What is being asked
Collect every line below that contains the word "https".

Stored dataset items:
--- START ---

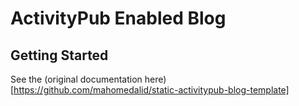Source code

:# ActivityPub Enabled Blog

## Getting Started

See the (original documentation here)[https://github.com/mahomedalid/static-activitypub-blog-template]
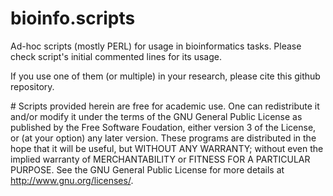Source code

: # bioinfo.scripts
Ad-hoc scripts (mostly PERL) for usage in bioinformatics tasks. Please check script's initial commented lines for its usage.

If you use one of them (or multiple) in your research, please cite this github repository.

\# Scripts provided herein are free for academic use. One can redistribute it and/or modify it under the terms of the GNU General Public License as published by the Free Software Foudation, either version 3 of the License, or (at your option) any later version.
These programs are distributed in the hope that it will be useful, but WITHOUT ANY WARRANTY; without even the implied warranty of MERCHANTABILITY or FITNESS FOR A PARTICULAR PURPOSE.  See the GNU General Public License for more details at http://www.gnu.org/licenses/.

--- END ---
--- START ---

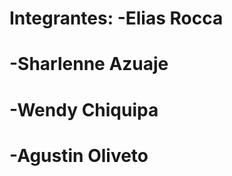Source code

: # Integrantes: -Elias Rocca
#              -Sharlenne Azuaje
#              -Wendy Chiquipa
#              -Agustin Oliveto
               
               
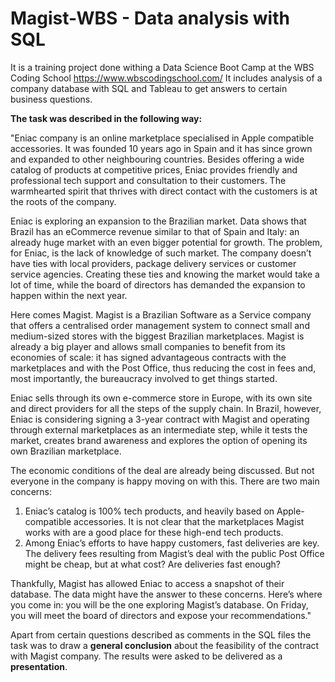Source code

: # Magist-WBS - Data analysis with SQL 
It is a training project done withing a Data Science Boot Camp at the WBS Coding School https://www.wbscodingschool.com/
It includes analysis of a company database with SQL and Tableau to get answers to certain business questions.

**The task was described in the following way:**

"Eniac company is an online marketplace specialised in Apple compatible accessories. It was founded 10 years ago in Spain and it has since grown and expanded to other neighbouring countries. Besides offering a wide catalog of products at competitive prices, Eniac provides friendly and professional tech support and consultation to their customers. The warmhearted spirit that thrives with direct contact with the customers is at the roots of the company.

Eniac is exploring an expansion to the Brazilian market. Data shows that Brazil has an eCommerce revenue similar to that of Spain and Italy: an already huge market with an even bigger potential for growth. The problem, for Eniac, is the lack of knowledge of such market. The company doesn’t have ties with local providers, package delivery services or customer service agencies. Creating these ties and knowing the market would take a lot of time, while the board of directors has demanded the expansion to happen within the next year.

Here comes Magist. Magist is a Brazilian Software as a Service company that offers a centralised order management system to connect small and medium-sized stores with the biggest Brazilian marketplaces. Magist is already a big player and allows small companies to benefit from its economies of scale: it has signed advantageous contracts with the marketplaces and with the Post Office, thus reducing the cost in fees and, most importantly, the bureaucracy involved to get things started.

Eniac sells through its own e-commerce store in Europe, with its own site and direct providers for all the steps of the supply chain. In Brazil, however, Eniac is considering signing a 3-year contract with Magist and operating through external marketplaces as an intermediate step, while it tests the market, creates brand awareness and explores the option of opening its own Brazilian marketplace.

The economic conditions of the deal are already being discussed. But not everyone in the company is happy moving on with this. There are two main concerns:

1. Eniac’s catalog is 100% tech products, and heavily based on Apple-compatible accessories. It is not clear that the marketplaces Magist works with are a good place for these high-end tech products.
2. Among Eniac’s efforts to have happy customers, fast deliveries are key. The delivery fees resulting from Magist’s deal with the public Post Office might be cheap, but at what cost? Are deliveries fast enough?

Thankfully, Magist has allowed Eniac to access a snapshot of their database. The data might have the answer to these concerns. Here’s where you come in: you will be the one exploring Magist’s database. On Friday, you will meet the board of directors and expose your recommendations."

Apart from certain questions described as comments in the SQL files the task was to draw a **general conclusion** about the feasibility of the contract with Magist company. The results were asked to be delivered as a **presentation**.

--- END ---
--- START ---

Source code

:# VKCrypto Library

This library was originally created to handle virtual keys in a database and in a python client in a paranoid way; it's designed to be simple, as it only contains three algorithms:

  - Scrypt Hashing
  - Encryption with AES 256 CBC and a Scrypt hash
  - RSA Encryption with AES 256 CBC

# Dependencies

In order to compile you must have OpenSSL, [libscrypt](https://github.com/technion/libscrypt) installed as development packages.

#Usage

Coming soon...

--- END ---

Reply to the task
See the (original documentation here)[https://github.com/mahomedalid/static-activitypub-blog-template]
It is a training project done withing a Data Science Boot Camp at the WBS Coding School https://www.wbscodingschool.com/
In order to compile you must have OpenSSL, [libscrypt](https://github.com/technion/libscrypt) installed as development packages.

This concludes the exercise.